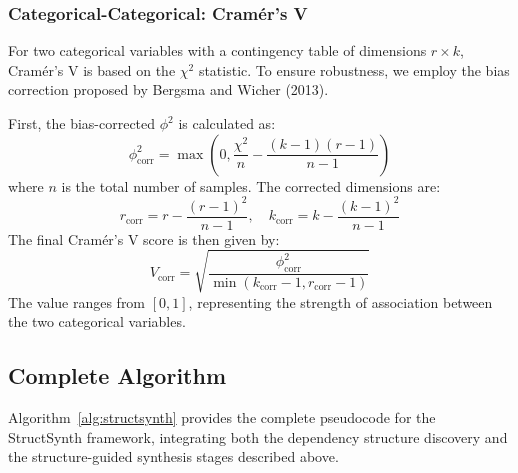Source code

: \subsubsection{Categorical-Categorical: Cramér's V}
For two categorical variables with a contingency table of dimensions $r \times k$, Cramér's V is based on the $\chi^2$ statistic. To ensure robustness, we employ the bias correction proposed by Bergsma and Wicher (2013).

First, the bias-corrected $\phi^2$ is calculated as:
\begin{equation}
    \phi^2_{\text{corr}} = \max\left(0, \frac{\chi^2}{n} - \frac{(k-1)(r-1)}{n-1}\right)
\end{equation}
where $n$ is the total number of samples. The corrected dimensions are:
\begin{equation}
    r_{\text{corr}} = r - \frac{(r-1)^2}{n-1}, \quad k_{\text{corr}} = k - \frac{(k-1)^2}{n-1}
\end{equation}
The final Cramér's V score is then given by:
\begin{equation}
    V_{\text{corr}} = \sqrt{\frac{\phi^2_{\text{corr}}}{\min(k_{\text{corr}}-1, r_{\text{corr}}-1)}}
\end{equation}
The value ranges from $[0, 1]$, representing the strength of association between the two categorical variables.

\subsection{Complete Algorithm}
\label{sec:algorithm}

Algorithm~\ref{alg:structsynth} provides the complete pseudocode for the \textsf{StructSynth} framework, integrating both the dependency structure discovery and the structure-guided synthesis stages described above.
☆ ☆ ☆ ☆ ☆ ☆ ☆
• _Task directions_
Take the whole listing above and copy it exactly. Pictures do not go into the copy.

• _Reply to the exercise_
Source code

: \subsubsection{Categorical-Categorical: Cramér's V}
For two categorical variables with a contingency table of dimensions $r \times k$, Cramér's V is based on the $\chi^2$ statistic. To ensure robustness, we employ the bias correction proposed by Bergsma and Wicher (2013).

First, the bias-corrected $\phi^2$ is calculated as:
\begin{equation}
    \phi^2_{\text{corr}} = \max\left(0, \frac{\chi^2}{n} - \frac{(k-1)(r-1)}{n-1}\right)
\end{equation}
where $n$ is the total number of samples. The corrected dimensions are:
\begin{equation}
    r_{\text{corr}} = r - \frac{(r-1)^2}{n-1}, \quad k_{\text{corr}} = k - \frac{(k-1)^2}{n-1}
\end{equation}
The final Cramér's V score is then given by:
\begin{equation}
    V_{\text{corr}} = \sqrt{\frac{\phi^2_{\text{corr}}}{\min(k_{\text{corr}}-1, r_{\text{corr}}-1)}}
\end{equation}
The value ranges from $[0, 1]$, representing the strength of association between the two categorical variables.

\subsection{Complete Algorithm}
\label{sec:algorithm}

Algorithm~\ref{alg:structsynth} provides the complete pseudocode for the \textsf{StructSynth} framework, integrating both the dependency structure discovery and the structure-guided synthesis stages described above.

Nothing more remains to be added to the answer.